### EXERCISE DESCRIPTION
Lines that contain the string "than" are the ones to list; copy all of them from the records.

### DATA EXCERPTS
■ ■ ■

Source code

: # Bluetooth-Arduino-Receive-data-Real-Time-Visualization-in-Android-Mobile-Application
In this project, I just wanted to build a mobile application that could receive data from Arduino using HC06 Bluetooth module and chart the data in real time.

■ ■ ■

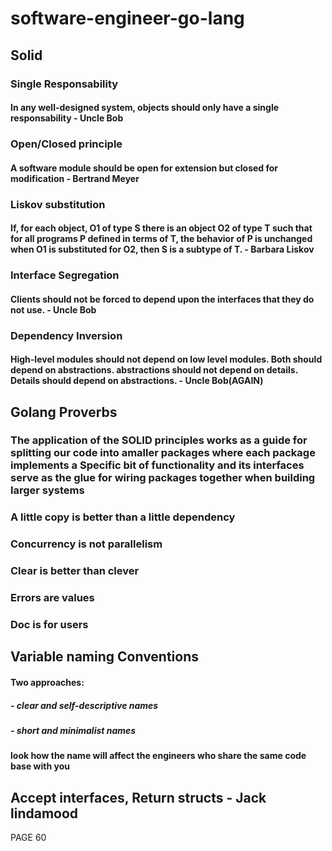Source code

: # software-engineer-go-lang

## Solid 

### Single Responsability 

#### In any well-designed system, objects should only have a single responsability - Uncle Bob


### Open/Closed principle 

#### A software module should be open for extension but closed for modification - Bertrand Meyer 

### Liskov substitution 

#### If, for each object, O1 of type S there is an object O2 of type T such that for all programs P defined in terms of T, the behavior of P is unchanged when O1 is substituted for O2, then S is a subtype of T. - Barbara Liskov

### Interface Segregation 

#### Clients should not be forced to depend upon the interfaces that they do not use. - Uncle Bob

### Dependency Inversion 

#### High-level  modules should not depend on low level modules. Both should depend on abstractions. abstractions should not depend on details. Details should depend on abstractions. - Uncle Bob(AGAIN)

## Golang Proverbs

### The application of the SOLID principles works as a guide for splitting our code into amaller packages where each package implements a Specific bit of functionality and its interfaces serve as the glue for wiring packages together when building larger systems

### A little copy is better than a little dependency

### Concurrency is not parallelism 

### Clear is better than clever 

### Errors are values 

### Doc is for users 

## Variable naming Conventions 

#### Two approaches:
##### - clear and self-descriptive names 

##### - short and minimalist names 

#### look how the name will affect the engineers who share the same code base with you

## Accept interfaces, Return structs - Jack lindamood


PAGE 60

■ ■ ■

### ANSWER TO THE EXERCISE
### A little copy is better than a little dependency
### Clear is better than clever 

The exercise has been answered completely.